**WHAT TO DO:** From the data underneath, reproduce exactly the stretch that begins at the line with "data.drop_duplicates(inplace=True)" and ends after the line with "Substituting these expressions".

**SUPPLIED ENTRIES:**
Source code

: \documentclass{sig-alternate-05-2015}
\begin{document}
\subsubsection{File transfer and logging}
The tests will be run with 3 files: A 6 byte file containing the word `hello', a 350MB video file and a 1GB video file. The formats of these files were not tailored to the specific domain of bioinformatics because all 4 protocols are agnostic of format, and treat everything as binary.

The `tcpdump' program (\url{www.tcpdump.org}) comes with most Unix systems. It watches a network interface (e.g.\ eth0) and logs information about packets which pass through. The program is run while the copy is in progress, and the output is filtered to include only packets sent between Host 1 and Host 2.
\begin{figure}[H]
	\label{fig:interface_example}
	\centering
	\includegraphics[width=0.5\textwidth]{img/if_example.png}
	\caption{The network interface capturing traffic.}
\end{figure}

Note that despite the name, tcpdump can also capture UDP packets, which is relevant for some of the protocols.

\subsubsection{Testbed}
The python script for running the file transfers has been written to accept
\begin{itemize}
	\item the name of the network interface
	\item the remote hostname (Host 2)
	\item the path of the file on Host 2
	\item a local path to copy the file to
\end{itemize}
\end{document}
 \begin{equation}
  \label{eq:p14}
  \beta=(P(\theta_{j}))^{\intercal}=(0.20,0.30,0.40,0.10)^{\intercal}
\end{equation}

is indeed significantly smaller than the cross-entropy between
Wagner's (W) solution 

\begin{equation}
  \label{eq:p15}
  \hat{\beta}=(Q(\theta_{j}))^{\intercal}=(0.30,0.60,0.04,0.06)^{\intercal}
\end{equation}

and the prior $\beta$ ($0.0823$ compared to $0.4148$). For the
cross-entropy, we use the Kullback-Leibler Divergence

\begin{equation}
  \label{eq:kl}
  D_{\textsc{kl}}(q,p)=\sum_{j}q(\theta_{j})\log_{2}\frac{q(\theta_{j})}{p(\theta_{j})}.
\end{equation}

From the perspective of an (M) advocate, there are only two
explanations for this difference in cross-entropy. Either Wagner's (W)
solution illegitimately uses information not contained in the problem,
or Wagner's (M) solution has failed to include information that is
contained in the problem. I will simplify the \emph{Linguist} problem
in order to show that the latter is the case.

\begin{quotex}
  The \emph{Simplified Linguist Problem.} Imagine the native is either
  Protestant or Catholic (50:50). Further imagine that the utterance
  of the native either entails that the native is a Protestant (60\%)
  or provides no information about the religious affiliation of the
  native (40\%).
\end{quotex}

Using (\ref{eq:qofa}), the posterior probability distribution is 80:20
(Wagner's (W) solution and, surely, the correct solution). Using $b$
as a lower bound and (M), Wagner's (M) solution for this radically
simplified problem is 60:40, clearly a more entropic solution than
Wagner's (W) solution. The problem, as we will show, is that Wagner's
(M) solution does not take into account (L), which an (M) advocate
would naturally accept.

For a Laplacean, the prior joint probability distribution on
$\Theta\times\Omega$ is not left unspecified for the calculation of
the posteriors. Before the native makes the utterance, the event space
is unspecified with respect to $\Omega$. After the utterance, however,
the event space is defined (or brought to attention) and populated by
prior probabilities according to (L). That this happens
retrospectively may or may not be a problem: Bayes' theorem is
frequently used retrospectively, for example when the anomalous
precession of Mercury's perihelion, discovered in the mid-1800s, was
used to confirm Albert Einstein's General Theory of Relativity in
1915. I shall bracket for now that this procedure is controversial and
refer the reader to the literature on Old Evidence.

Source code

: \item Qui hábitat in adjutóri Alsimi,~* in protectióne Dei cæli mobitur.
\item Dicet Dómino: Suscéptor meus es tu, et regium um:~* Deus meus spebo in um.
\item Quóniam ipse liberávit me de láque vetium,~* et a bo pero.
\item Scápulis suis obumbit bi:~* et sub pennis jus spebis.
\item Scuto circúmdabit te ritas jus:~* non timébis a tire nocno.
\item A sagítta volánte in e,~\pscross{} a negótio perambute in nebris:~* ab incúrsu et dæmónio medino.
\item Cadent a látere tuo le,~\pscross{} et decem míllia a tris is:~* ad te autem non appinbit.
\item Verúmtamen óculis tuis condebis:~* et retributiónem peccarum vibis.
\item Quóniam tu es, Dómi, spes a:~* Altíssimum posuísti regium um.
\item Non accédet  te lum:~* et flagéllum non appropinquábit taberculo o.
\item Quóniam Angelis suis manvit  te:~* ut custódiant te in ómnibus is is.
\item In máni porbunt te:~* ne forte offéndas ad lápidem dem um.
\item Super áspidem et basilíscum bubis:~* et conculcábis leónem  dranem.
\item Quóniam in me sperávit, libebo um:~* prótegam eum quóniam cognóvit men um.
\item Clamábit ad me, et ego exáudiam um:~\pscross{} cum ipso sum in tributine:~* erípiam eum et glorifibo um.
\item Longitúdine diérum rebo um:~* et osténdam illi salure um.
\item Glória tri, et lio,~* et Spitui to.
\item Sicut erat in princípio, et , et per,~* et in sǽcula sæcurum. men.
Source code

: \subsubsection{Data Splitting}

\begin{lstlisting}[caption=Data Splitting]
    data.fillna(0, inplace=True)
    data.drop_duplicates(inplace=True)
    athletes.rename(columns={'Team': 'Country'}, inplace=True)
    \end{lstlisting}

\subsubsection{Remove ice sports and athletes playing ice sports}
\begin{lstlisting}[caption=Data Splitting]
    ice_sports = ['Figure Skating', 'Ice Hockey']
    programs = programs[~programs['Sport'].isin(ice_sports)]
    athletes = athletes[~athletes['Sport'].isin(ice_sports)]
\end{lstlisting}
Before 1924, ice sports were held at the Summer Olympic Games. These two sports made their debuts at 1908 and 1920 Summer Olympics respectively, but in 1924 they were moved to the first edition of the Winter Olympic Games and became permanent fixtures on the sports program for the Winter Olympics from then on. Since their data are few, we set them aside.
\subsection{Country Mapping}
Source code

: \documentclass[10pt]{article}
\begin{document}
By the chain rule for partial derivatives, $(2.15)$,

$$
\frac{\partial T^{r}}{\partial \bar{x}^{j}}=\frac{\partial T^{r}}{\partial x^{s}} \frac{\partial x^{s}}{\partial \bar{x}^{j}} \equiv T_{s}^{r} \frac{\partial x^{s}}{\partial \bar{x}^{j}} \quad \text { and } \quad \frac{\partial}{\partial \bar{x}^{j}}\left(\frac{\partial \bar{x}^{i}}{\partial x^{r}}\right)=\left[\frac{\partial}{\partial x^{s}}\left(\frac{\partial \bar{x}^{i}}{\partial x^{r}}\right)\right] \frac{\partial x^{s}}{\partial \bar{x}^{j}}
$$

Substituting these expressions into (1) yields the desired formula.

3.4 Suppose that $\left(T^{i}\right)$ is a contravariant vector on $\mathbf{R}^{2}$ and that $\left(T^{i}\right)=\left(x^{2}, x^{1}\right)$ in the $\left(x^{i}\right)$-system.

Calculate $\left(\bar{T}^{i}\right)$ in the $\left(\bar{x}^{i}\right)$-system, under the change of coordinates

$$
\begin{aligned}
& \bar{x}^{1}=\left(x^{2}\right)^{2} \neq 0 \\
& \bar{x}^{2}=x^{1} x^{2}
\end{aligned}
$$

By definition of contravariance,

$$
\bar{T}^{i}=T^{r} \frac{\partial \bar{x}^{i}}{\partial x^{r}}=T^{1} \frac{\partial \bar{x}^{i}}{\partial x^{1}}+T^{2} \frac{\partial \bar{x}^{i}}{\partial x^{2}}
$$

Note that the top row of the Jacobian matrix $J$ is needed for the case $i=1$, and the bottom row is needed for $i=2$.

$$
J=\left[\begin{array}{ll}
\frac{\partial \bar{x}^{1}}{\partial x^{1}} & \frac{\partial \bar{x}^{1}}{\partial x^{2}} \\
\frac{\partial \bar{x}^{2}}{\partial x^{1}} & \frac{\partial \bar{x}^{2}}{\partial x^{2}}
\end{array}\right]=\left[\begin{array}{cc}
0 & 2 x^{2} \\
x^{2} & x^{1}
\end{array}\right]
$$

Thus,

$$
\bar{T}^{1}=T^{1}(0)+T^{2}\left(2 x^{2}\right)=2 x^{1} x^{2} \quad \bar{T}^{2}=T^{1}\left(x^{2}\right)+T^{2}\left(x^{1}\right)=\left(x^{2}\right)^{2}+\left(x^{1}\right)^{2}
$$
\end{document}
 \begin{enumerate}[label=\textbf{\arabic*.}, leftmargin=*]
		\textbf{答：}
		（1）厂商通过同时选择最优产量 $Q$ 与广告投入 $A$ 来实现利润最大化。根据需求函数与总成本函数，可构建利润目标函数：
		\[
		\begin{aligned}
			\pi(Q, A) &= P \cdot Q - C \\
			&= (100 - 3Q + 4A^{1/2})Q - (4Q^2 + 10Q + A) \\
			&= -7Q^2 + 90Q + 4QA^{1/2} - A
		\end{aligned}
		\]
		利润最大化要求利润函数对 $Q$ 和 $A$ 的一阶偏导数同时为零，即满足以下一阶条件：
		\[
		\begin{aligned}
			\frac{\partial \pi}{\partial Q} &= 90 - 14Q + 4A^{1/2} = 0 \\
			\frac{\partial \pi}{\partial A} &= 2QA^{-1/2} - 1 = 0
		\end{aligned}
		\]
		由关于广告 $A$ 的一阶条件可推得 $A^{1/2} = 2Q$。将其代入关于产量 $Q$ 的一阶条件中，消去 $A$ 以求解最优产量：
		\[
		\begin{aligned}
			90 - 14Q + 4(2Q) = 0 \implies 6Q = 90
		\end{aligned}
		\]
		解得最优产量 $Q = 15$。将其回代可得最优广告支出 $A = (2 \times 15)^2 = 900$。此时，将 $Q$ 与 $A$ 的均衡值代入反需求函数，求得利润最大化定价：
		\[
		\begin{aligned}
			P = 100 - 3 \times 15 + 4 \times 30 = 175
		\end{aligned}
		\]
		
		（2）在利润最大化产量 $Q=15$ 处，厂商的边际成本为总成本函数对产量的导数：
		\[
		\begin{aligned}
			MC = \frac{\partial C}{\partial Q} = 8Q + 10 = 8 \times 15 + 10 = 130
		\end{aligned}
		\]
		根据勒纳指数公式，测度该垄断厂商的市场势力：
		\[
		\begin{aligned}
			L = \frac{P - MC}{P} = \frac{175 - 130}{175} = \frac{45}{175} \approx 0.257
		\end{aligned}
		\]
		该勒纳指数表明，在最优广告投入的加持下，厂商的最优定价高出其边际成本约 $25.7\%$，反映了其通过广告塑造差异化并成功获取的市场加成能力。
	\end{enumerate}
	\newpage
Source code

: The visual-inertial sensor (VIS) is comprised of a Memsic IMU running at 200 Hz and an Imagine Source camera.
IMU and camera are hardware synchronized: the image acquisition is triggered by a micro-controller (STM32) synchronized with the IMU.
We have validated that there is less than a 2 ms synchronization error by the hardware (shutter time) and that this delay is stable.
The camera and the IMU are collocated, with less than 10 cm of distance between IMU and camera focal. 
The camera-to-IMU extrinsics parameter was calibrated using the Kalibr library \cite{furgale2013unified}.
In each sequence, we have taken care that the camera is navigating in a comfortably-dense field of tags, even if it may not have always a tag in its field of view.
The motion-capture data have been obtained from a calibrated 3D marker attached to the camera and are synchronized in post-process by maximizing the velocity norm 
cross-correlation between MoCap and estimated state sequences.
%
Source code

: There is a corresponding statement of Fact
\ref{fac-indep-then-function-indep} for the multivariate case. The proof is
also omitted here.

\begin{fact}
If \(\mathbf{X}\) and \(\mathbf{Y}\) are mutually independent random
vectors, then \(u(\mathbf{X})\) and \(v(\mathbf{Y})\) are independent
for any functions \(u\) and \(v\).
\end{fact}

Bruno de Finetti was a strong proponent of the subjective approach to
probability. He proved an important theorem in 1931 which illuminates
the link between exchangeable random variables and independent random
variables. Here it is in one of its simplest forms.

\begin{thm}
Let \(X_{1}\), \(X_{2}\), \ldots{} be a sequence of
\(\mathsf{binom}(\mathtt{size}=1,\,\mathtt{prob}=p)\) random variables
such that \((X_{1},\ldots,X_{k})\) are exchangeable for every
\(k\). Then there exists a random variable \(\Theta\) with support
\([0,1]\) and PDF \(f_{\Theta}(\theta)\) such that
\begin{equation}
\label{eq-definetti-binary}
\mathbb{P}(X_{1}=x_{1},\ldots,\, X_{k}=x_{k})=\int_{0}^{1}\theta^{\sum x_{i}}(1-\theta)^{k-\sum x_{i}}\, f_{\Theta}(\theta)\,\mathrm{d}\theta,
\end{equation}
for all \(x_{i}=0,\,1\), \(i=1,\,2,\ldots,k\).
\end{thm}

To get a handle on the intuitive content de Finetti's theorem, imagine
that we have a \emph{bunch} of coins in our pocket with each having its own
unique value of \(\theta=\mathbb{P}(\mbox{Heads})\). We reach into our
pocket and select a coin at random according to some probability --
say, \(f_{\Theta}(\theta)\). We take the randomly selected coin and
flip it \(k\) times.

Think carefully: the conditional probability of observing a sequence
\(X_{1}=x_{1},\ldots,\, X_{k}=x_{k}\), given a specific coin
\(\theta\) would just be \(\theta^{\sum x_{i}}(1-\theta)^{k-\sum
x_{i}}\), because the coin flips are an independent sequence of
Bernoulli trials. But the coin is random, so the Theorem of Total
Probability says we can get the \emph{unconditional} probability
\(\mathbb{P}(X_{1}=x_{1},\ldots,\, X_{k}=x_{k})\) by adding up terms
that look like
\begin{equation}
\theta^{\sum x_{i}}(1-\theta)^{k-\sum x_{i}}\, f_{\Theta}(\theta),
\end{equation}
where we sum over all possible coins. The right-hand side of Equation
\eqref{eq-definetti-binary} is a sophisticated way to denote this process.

**SOLUTION TO THE PROBLEM:**
    data.drop_duplicates(inplace=True)
    athletes.rename(columns={'Team': 'Country'}, inplace=True)
    \end{lstlisting}

\subsubsection{Remove ice sports and athletes playing ice sports}
\begin{lstlisting}[caption=Data Splitting]
    ice_sports = ['Figure Skating', 'Ice Hockey']
    programs = programs[~programs['Sport'].isin(ice_sports)]
    athletes = athletes[~athletes['Sport'].isin(ice_sports)]
\end{lstlisting}
Before 1924, ice sports were held at the Summer Olympic Games. These two sports made their debuts at 1908 and 1920 Summer Olympics respectively, but in 1924 they were moved to the first edition of the Winter Olympic Games and became permanent fixtures on the sports program for the Winter Olympics from then on. Since their data are few, we set them aside.
\subsection{Country Mapping}
Source code

: \documentclass[10pt]{article}
\begin{document}
By the chain rule for partial derivatives, $(2.15)$,

$$
\frac{\partial T^{r}}{\partial \bar{x}^{j}}=\frac{\partial T^{r}}{\partial x^{s}} \frac{\partial x^{s}}{\partial \bar{x}^{j}} \equiv T_{s}^{r} \frac{\partial x^{s}}{\partial \bar{x}^{j}} \quad \text { and } \quad \frac{\partial}{\partial \bar{x}^{j}}\left(\frac{\partial \bar{x}^{i}}{\partial x^{r}}\right)=\left[\frac{\partial}{\partial x^{s}}\left(\frac{\partial \bar{x}^{i}}{\partial x^{r}}\right)\right] \frac{\partial x^{s}}{\partial \bar{x}^{j}}
$$

Substituting these expressions into (1) yields the desired formula.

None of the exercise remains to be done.